Revista chilena de nutrición
versión On-line ISSN 0717-7518
The disorders of fructose metabolism are produced by the following 3 enzyme defects. 1.- Fructokinase deficiency does not produce any symptom and treatment is not indicated. 2.- The deficiency of aldolase B produces hereditary fructose intolerance. This defect inhibits the transformation of fructose-1-phosphate in fructose 1,6 diphosphate. Symptoms appear when sugar is introduced in the diet, presenting nausea, vomits, pallor, sweating, trembling, lethargy, convulsions, hypoglycemia, hepatic failure, jaundice, edema and ascites. Treatment consists in eliminating fructose, sucrose, sorbitol in the diet.

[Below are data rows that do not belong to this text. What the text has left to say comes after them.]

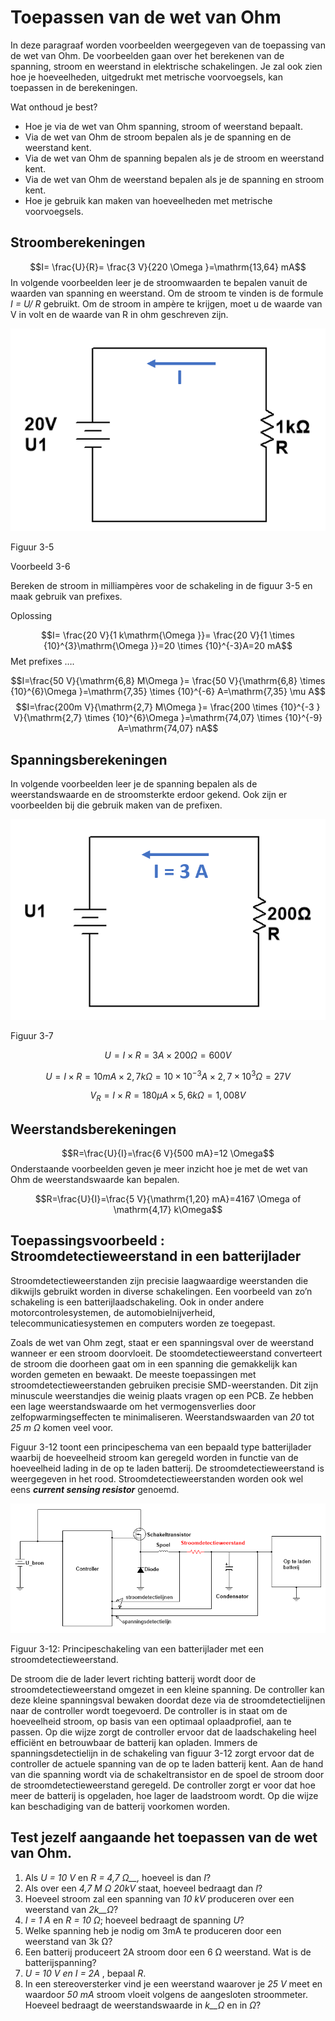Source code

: # Toepassen van de wet van Ohm

In deze paragraaf worden voorbeelden weergegeven van de toepassing van de wet van Ohm. De voorbeelden gaan over het berekenen van de spanning, stroom en weerstand in elektrische schakelingen. Je zal ook zien hoe je hoeveelheden, uitgedrukt met metrische voorvoegsels, kan toepassen in de berekeningen.

Wat onthoud je best?

* Hoe je via de wet van Ohm spanning, stroom of weerstand bepaalt.
* Via de wet van Ohm de stroom bepalen als je de spanning en de weerstand kent.
* Via de wet van Ohm de spanning bepalen als je de stroom en weerstand kent.
* Via de wet van Ohm de weerstand bepalen als je de spanning en stroom kent.
* Hoe je gebruik kan maken van hoeveelheden met metrische voorvoegsels.

## Stroomberekeningen <a id="stroomberekeningen"></a>

$$I= \frac{U}{R}= \frac{3 V}{220 \Omega }=\mathrm{13,64} mA$$ In volgende voorbeelden leer je de stroomwaarden te bepalen vanuit de waarden van spanning en weerstand. Om de stroom te vinden is de formule _I = U/ R_ gebruikt. Om de stroom in ampère te krijgen, moet u de waarde van V in volt en de waarde van R in ohm geschreven zijn.

![](../.gitbook/assets/afbeelding_11564.png)

Figuur 3-5

Voorbeeld 3-6

Bereken de stroom in milliampères voor de schakeling in de figuur 3-5 en maak gebruik van prefixes.

Oplossing

$$I= \frac{20 V}{1 k\mathrm{\Omega }}= \frac{20 V}{1 \times {10}^{3}\mathrm{\Omega }}=20 \times {10}^{-3}A=20 mA$$ Met prefixes ….

$$I=\frac{50 V}{\mathrm{6,8} M\Omega }= \frac{50 V}{\mathrm{6,8} \times {10}^{6}\Omega }=\mathrm{7,35} \times {10}^{-6} A=\mathrm{7,35} \mu A$$ $$I=\frac{200m V}{\mathrm{2,7} M\Omega }= \frac{200 \times {10}^{-3 } V}{\mathrm{2,7} \times {10}^{6}\Omega }=\mathrm{74,07} \times {10}^{-9} A=\mathrm{74,07} nA$$

## Spanningsberekeningen <a id="spanningsberekeningen"></a>

In volgende voorbeelden leer je de spanning bepalen als de weerstandswaarde en de stroomsterkte erdoor gekend. Ook zijn er voorbeelden bij die gebruik maken van de prefixen.

![](../.gitbook/assets/afbeelding_11566.png)

Figuur 3-7

$$U=I \times R= 3 A \times 200 \Omega =600 V$$

$$U=I \times R= 10 mA \times \mathrm{2,7} k\Omega =10 \times {10}^{-3 }A \times \mathrm{2,7} \times {10}^{3} \Omega = 27 V$$

$${V}_{R}=I \times R=180 \mu A \times \mathrm{5,6} k\Omega =\mathrm{1,008} V$$

## Weerstandsberekeningen <a id="weerstandsberekeningen"></a>

$$R=\frac{U}{I}=\frac{6 V}{500 mA}=12 \Omega$$Onderstaande voorbeelden geven je meer inzicht hoe je met de wet van Ohm de weerstandswaarde kan bepalen.

$$R=\frac{U}{I}=\frac{5 V}{\mathrm{1,20} mA}=4167 \Omega of \mathrm{4,17} k\Omega$$

## Toepassingsvoorbeeld : Stroomdetectieweerstand in een batterijlader <a id="toepassingsvoorbeeld-stroomdetectieweerstand-in-een-batterijlader"></a>

Stroomdetectieweerstanden zijn precisie laagwaardige weerstanden die dikwijls gebruikt worden in diverse schakelingen. Een voorbeeld van zo’n schakeling is een batterijlaadschakeling. Ook in onder andere motorcontrolesystemen, de automobielnijverheid, telecommunicatiesystemen en computers worden ze toegepast.

Zoals de wet van Ohm zegt, staat er een spanningsval over de weerstand wanneer er een stroom doorvloeit. De stoomdetectieweerstand converteert de stroom die doorheen gaat om in een spanning die gemakkelijk kan worden gemeten en bewaakt. De meeste toepassingen met stroomdetectieweerstanden gebruiken precisie SMD-weerstanden. Dit zijn minuscule weerstandjes die weinig plaats vragen op een PCB. Ze hebben een lage weerstandswaarde om het vermogensverlies door zelfopwarmingseffecten te minimaliseren. Weerstandswaarden van _20_ tot _25 m_ _Ω_ komen veel voor.

Figuur 3-12 toont een principeschema van een bepaald type batterijlader waarbij de hoeveelheid stroom kan geregeld worden in functie van de hoeveelheid lading in de op te laden batterij. De stroomdetectieweerstand is weergegeven in het rood. Stroomdetectieweerstanden worden ook wel eens _**current sensing resistor**_ genoemd.

![](../.gitbook/assets/afbeelding_295.png)

Figuur 3-12: Principeschakeling van een batterijlader met een stroomdetectieweerstand.

De stroom die de lader levert richting batterij wordt door de stroomdetectieweerstand omgezet in een kleine spanning. De controller kan deze kleine spanningsval bewaken doordat deze via de stroomdetectielijnen naar de controller wordt toegevoerd. De controller is in staat om de hoeveelheid stroom, op basis van een optimaal oplaadprofiel, aan te passen. Op die wijze zorgt de controller ervoor dat de laadschakeling heel efficiënt en betrouwbaar de batterij kan opladen. Immers de spanningsdetectielijn in de schakeling van figuur 3-12 zorgt ervoor dat de controller de actuele spanning van de op te laden batterij kent. Aan de hand van die spanning wordt via de schakeltransistor en de spoel de stroom door de stroomdetectieweerstand geregeld. De controller zorgt er voor dat hoe meer de batterij is opgeladen, hoe lager de laadstroom wordt. Op die wijze kan beschadiging van de batterij voorkomen worden.

## Test jezelf aangaande het toepassen van de wet van Ohm. <a id="test-jezelf-aangaande-het-toepassen-van-de-wet-van-ohm"></a>

1. Als _U = 10 V_ en _R = 4,7_ _Ω\_\_,_ hoeveel is dan _I_?
2. Als over een _4,7 M_ _Ω_ _20kV_ staat, hoeveel bedraagt dan _I_?
3. Hoeveel stroom zal een spanning van _10 kV_ produceren over een weerstand van _2k\_\_Ω_?
4. _I = 1 A_ en _R = 10_ _Ω_; hoeveel bedraagt de spanning _U_?
5. Welke spanning heb je nodig om 3mA te produceren door een weerstand van 3k Ω?
6. Een batterij produceert 2A stroom door een 6 Ω weerstand. Wat is de batterijspanning?
7. _U = 10 V_ _en I = 2A_ , bepaal _R_.
8. In een stereoversterker vind je een weerstand waarover je _25 V_ meet en waardoor _50 mA_ stroom vloeit volgens de aangesloten stroommeter. Hoeveel bedraagt de weerstandswaarde in _k\_\_Ω_ en in _Ω_?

In the majority of cases the early treatment has an excellent result, vomiting disappears and renal function normalizes. 3.- The deficiency of fructose 1-6-biphosphatase impairs the formation of glucose from all neoglucogenic precursors including lactate, glycerol, alanine and dietary fructose. Frequently severe lactic acidosis, hypoglycemia, dyspnea, tachycardia, apneic spells, irritability, lethargy, coma, convulsions are observed. The treatment consists in preventing hypoglycemia and neoglucogenesis, avoiding prolonged fasting with frequent feeding.
Palabras llave : fructosemia; hypoglycemia; fructose.